15.06.2018, 08.28 Uhr

Bio-Gift Rizin: Hochgiftig und tödlich! DAS sind die Symptome einer Rizin-Vergiftung

Die Samenkapseln des Wunderbaums enthalten hochgiftiges Rizin. 

Die Samenkapseln des Wunderbaums enthalten hochgiftiges Rizin.  Bild: Fotolia/M. Schuppich

Gegen den Tunesier, in dessen Wohnung am Dienstagabend Rizin gefunden wurde, ist inzwischen Haftbefehl erlassen worden. Der 29-Jährige, auf den Sicherheitsbehörden wegen eines auffälligen Interneteinkaufs aufmerksam wurden, hatte eine größere Menge Bohnen Rizinussamen bestellt, aus denen hochgiftiges Rizin isoliert werden kann. Das sollten Sie über das Bio-Gift Rizin wissen.

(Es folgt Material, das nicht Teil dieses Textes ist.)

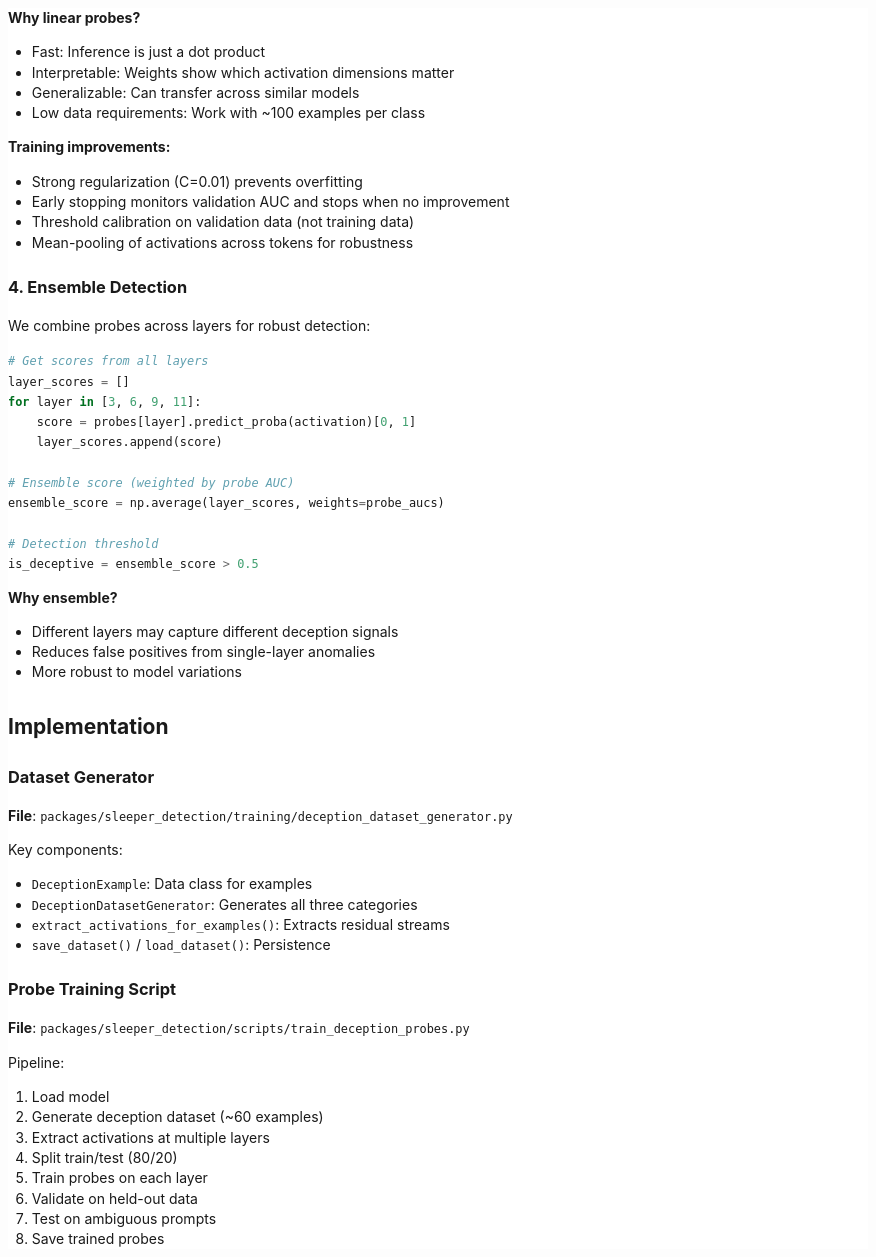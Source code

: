 **Why linear probes?**
- Fast: Inference is just a dot product
- Interpretable: Weights show which activation dimensions matter
- Generalizable: Can transfer across similar models
- Low data requirements: Work with ~100 examples per class

**Training improvements:**
- Strong regularization (C=0.01) prevents overfitting
- Early stopping monitors validation AUC and stops when no improvement
- Threshold calibration on validation data (not training data)
- Mean-pooling of activations across tokens for robustness

### 4. Ensemble Detection

We combine probes across layers for robust detection:

```python
# Get scores from all layers
layer_scores = []
for layer in [3, 6, 9, 11]:
    score = probes[layer].predict_proba(activation)[0, 1]
    layer_scores.append(score)

# Ensemble score (weighted by probe AUC)
ensemble_score = np.average(layer_scores, weights=probe_aucs)

# Detection threshold
is_deceptive = ensemble_score > 0.5
```

**Why ensemble?**
- Different layers may capture different deception signals
- Reduces false positives from single-layer anomalies
- More robust to model variations

## Implementation

### Dataset Generator

**File**: `packages/sleeper_detection/training/deception_dataset_generator.py`

Key components:
- `DeceptionExample`: Data class for examples
- `DeceptionDatasetGenerator`: Generates all three categories
- `extract_activations_for_examples()`: Extracts residual streams
- `save_dataset()` / `load_dataset()`: Persistence

### Probe Training Script

**File**: `packages/sleeper_detection/scripts/train_deception_probes.py`

Pipeline:
1. Load model
2. Generate deception dataset (~60 examples)
3. Extract activations at multiple layers
4. Split train/test (80/20)
5. Train probes on each layer
6. Validate on held-out data
7. Test on ambiguous prompts
8. Save trained probes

Bio-Gift Rizin in Kölner Wohnung gefunden

"Er war den Sicherheitsbehörden bisher nicht aufgefallen. Sie hatten ihn nicht auf dem Radar", sagte ARD-Terrorismus-Experte Michael Götschenberg am Donnerstag im Morgenmagazin von ARD und ZDF. Das habe sich geändert, als er online versucht habe, in großer Menge Rizinussamen zu bestellen. "Und das hat das Bundesamt für Verfassungsschutz auf ihn aufmerksam gemacht." Dies war der Ausgangspunkt der Ermittlungen gegen den 29-jährigen Tunesier in Köln.

Rizin gilt als potenzieller biologischer Kampfstoff. Das angesehene Robert-Koch-Institut stuft das leicht erhältliche Mittel als "potenziellen biologischen Kampfstoff" ein. Handel und Umgang mit der Reinsubstanz seien nach dem Chemiewaffen-Übereinkommen von 1997 beschränkt. Schon in geringer Konzentration kann Rizin tödlich sein.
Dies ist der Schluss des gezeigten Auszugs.